What computational linguists actually do all day: The read-between-the-lines edition

Watch a movie like Arrival and you’ll get the impression that linguists spend their professional lives sitting around speculating about Sanskrit etymologies and the nature of the relationship between language and reality.  I’m not saying that we never do such things, but, no: that’s not what we do with our typical workdays.  I’m a computational linguist, which among other things means that what I do involves computers, which among other things means that I spend a certain amount of my time sitting around writing computer programs that do things with language.  Often, those programs are doing things that do not look very…exciting.  Not to the untrained eye, at any rate.

For other glimpses into the daily life of computational linguists, click here.

Case in point: yesterday I wanted to see how the statistical characteristics of language are affected by different decisions about what you consider a “word.”  You would think that the word “word” would be easy to define–in fact, not only do linguists not agree on what a word is, but you would have a hard time getting all linguists to agree that words even exist.  (One of the French-language linguistics books that I have my nose stuck in the most is Maurice Pergnier’s Le mot, “The Word.”  The first 50 pages (literally) are devoted to theoretical controversies around the question of whether words actually exist–or not.
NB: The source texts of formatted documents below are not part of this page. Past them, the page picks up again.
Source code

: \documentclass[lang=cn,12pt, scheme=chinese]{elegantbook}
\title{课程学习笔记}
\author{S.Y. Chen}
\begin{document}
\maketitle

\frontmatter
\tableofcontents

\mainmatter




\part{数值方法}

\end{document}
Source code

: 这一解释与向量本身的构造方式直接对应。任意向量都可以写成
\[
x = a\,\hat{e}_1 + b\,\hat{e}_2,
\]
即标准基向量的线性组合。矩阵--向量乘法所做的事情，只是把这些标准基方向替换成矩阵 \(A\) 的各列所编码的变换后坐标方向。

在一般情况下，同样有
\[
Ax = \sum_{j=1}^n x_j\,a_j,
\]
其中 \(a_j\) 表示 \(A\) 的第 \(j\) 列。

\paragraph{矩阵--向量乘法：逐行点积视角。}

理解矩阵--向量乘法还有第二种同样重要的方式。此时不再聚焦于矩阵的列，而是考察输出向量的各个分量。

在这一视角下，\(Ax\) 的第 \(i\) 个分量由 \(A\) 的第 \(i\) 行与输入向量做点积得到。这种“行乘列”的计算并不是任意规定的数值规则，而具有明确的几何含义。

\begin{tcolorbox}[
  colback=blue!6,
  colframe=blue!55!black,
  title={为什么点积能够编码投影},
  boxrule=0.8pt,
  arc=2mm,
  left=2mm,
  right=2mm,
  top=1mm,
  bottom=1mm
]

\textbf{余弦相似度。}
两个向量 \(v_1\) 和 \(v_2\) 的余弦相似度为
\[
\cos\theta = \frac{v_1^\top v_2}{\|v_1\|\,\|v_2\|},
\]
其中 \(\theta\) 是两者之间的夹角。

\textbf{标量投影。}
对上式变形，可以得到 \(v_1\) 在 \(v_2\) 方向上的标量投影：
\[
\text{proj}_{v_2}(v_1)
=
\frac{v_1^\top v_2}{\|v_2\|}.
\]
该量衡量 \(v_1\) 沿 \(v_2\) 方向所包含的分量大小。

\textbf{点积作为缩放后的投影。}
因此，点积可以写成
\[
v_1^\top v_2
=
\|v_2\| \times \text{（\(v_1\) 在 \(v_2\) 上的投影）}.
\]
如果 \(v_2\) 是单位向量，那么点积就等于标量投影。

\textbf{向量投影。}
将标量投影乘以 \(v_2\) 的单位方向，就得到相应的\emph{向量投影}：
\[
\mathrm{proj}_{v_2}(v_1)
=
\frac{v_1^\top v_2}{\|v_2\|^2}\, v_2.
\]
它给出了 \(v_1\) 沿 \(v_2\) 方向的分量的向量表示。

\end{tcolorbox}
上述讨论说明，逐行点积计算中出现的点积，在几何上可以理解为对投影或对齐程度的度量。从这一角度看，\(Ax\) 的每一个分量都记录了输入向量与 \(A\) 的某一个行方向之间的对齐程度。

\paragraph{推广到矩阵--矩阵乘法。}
Want a good English-language discussion of the issues?  See Elisabetta Jezek’s The lexicon: An introduction.)

So, yesterday I got to thinking about one of the questionable cases in English: contracted negatives of modal verbs.  Here’s what that means.
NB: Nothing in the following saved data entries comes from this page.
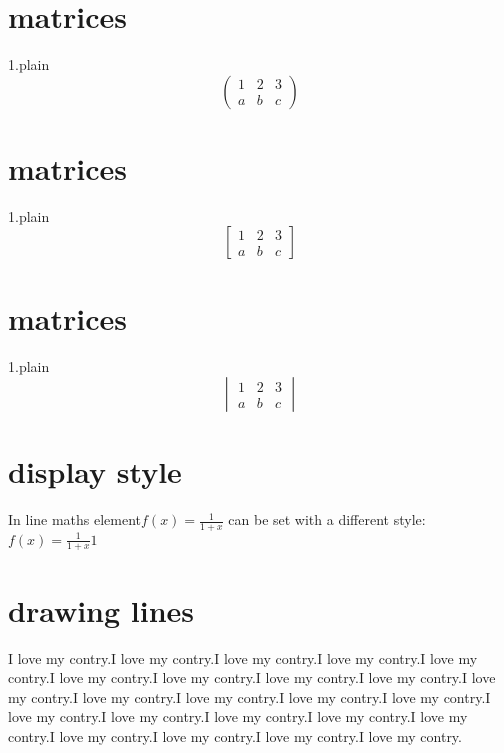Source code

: \documentclass[12pt,openany]{book}
\begin{document}
\section{matrices}
1.plain
$$
\begin{pmatrix}
1 & 2 & 3 \\
a & b & c
\end{pmatrix}
$$
\section{matrices}
1.plain
$$
\begin{bmatrix}
1 & 2 & 3 \\
a & b & c
\end{bmatrix}
$$
\section{matrices}
1.plain
$$
\begin{vmatrix}
1 & 2 & 3 \\
a & b & c
\end{vmatrix}
$$
\section{display style}
In line maths element\(f(x)=\frac{1}{1+x}\) can be set with a different style:$ f(x)= \displaystyle \frac{1}{1+x}1 $

\section{drawing lines}

\vspace{3cm}


\vspace{3cm}


\vspace{3cm}


\begin{multicols}{2}
	I love my contry.I love my contry.I love my contry.I love my contry.I love my contry.I love my contry.I love my contry.I love my contry.I love my contry.I love my contry.I love my contry.I love my contry.I love my contry.I love my contry.I love my contry.I love my contry.I love my contry.I love my contry.I love my contry.I love my contry.I love my contry.I love my contry.I love my contry.
	
\end{multicols}
\end{document}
In English, there is a small number of frequently-occurring verbs that can (and do) get negated not by a separate word like no, but by adding a special ending, spelled -n’t:

  • is/isn’t
  • did/didn’t
  • have/haven’t
  • could/couldn’t
  • would/wouldn’t
  • does/doesn’t

Note that British English has another form:

I’ve not

…which means I haven’t.

Now, if you care about statistics, you care about counting things.  Think about how you would count the numbers of words in these examples:

  1. I want to go.
  2. I do want to go.
  3. I do not want to go.
  4. I don’t want to go.

(3) and (4) are both perfectly acceptable ways of negating (1) and (2).  How would they affect a program that counts the number of words?  It depends.  Here are the straightforward cases: if (1) has four words (I, want, to, and go), then (2) has five (add do to the previous four), and (3) has 6 (add not to the previous five).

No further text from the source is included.